• TO DO: The required output is a number: how many lines of the data below include the string "attached".

---

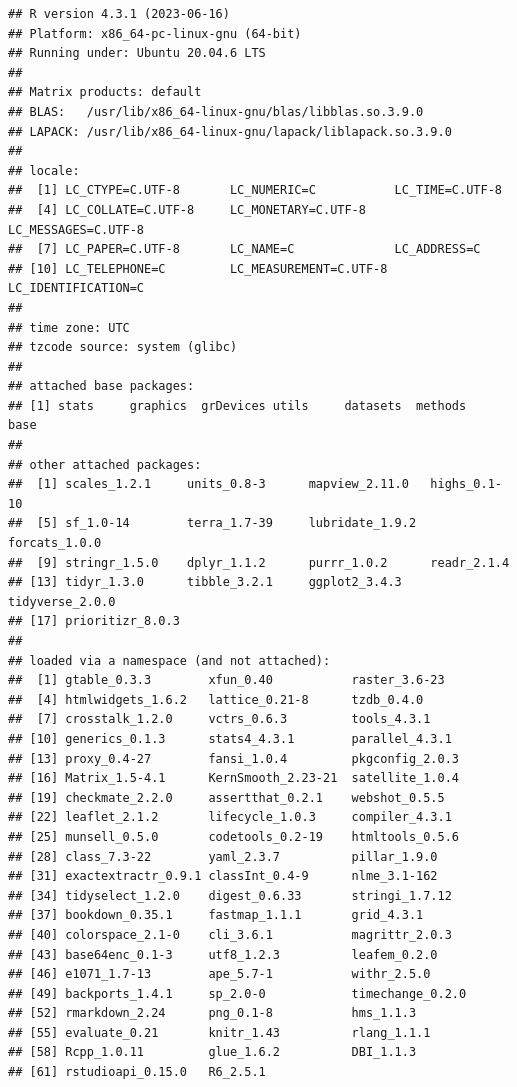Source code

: \documentclass[
  12pt,
]{book}
\begin{document}
\begin{verbatim}
## R version 4.3.1 (2023-06-16)
## Platform: x86_64-pc-linux-gnu (64-bit)
## Running under: Ubuntu 20.04.6 LTS
## 
## Matrix products: default
## BLAS:   /usr/lib/x86_64-linux-gnu/blas/libblas.so.3.9.0 
## LAPACK: /usr/lib/x86_64-linux-gnu/lapack/liblapack.so.3.9.0
## 
## locale:
##  [1] LC_CTYPE=C.UTF-8       LC_NUMERIC=C           LC_TIME=C.UTF-8       
##  [4] LC_COLLATE=C.UTF-8     LC_MONETARY=C.UTF-8    LC_MESSAGES=C.UTF-8   
##  [7] LC_PAPER=C.UTF-8       LC_NAME=C              LC_ADDRESS=C          
## [10] LC_TELEPHONE=C         LC_MEASUREMENT=C.UTF-8 LC_IDENTIFICATION=C   
## 
## time zone: UTC
## tzcode source: system (glibc)
## 
## attached base packages:
## [1] stats     graphics  grDevices utils     datasets  methods   base     
## 
## other attached packages:
##  [1] scales_1.2.1     units_0.8-3      mapview_2.11.0   highs_0.1-10    
##  [5] sf_1.0-14        terra_1.7-39     lubridate_1.9.2  forcats_1.0.0   
##  [9] stringr_1.5.0    dplyr_1.1.2      purrr_1.0.2      readr_2.1.4     
## [13] tidyr_1.3.0      tibble_3.2.1     ggplot2_3.4.3    tidyverse_2.0.0 
## [17] prioritizr_8.0.3
## 
## loaded via a namespace (and not attached):
##  [1] gtable_0.3.3        xfun_0.40           raster_3.6-23      
##  [4] htmlwidgets_1.6.2   lattice_0.21-8      tzdb_0.4.0         
##  [7] crosstalk_1.2.0     vctrs_0.6.3         tools_4.3.1        
## [10] generics_0.1.3      stats4_4.3.1        parallel_4.3.1     
## [13] proxy_0.4-27        fansi_1.0.4         pkgconfig_2.0.3    
## [16] Matrix_1.5-4.1      KernSmooth_2.23-21  satellite_1.0.4    
## [19] checkmate_2.2.0     assertthat_0.2.1    webshot_0.5.5      
## [22] leaflet_2.1.2       lifecycle_1.0.3     compiler_4.3.1     
## [25] munsell_0.5.0       codetools_0.2-19    htmltools_0.5.6    
## [28] class_7.3-22        yaml_2.3.7          pillar_1.9.0       
## [31] exactextractr_0.9.1 classInt_0.4-9      nlme_3.1-162       
## [34] tidyselect_1.2.0    digest_0.6.33       stringi_1.7.12     
## [37] bookdown_0.35.1     fastmap_1.1.1       grid_4.3.1         
## [40] colorspace_2.1-0    cli_3.6.1           magrittr_2.0.3     
## [43] base64enc_0.1-3     utf8_1.2.3          leafem_0.2.0       
## [46] e1071_1.7-13        ape_5.7-1           withr_2.5.0        
## [49] backports_1.4.1     sp_2.0-0            timechange_0.2.0   
## [52] rmarkdown_2.24      png_0.1-8           hms_1.1.3          
## [55] evaluate_0.21       knitr_1.43          rlang_1.1.1        
## [58] Rcpp_1.0.11         glue_1.6.2          DBI_1.1.3          
## [61] rstudioapi_0.15.0   R6_2.5.1
\end{verbatim}

  
\end{document}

---

• THE ANSWER: 3